Jared Brown: The first thing that can go wrong is the use of cheap gin and vermouth. Because it is such a pure drink and there’s no juice or soda to mask the alcohol’s flavour, what you mix with is crucial. Also you couldn’t do anything worse than pouring a Martini into a warm glass. Why would you go to so much effort to perfectly chill the drink, and then warm it back up before it hits your lips?
Other than the English, who makes a really good Martini?
One of the best bars in the world for martinis is in fact Bar High Five, located in the Ginza district of Tokyo. You can generally find an amazing martini at Barcelona’s Boadas too.
Other than Kettners, which other bars would you recommend?
In London, I would definitely recommend Duke’s in Mayfair; The Savoy, because their head bartender, Erik Lorincz has more than inherited the great Harry Craddock‘s post and studies his classic work extensively; and because I must, The Artesian at the Langham.
Out of the 100 variations, what are your personal picks?
I absolutely love the original Martini, which so few people have actually tasted. Everyone thinks that it was originally created with dry vermouth, but it wasn’t. The original martini was made with equal parts gin and sweet or Italian vermouth, a dash of orange bitters and often a drop of absinthe.
Second would have to be Julia Child’s reverse Martini, which is mixed with three and a half parts sweet vermouth to one part gin in a wine goblet that’s filled with ice and topped with a lemon twist.
Lastly, a dry gin Martini with olives. When I was in school and on a very low budget, there were days when my lunch would involve going into a bar, ordering a Martini and a glass of olives.
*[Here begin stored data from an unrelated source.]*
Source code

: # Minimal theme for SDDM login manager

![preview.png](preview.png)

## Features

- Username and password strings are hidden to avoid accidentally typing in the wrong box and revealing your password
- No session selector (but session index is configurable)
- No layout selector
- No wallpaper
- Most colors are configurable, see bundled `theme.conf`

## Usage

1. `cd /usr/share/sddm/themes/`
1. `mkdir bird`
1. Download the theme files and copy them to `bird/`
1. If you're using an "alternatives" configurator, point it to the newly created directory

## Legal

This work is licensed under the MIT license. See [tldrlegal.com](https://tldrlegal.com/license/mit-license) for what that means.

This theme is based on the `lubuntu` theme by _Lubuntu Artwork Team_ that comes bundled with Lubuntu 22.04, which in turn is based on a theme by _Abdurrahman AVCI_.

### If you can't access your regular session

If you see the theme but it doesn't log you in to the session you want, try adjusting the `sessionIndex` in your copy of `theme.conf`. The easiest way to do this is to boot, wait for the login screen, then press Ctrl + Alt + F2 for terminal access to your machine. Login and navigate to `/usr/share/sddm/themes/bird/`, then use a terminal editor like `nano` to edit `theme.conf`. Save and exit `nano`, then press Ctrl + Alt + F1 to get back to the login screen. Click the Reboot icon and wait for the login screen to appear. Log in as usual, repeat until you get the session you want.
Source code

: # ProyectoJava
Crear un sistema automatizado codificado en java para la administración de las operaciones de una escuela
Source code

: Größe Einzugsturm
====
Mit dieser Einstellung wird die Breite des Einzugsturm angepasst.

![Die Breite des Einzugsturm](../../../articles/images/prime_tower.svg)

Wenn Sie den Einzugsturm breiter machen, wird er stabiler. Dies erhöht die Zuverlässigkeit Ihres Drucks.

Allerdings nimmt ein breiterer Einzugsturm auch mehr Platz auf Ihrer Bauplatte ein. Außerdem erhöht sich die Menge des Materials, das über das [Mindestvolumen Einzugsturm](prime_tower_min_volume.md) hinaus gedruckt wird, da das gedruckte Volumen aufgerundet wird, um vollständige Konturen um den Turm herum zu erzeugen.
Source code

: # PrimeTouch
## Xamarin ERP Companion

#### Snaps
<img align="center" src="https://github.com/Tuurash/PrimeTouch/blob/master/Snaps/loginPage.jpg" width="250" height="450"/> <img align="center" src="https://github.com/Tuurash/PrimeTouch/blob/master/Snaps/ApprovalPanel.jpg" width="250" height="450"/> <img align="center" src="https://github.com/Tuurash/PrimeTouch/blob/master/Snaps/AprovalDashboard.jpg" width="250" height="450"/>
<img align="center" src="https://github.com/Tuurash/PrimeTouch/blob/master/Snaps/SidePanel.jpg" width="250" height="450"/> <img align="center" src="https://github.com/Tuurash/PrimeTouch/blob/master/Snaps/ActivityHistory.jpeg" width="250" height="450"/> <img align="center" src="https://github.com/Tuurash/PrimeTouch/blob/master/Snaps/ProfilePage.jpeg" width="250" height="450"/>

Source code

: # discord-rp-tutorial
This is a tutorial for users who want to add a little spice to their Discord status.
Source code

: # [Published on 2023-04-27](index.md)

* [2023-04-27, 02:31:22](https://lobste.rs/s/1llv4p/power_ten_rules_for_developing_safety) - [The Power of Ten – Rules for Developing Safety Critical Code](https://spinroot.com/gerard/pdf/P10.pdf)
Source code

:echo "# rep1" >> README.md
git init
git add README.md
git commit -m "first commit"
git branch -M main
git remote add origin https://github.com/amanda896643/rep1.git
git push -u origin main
I would pour the drink over the olives and that was my meal. A very nicely marinated olive salad.
What do you like served with your Martini food wise?
The Martini is a wonderfully versatile drink to pair with food and honestly for me, cocktail pairing is easier than wine pairing. With wine, the best magic often happens several years prior and hopefully somewhere in France. With a cocktail, the magic happens here and now. They can be tailored, balanced or tweaked with any different additions or garnishes. I once designed one specifically to go with steak, which featured gin, vermouth, fresh tomato, Tabasco sauce and garnished with a blue cheese-stuffed cherry tomato. It was really quite phenomenal.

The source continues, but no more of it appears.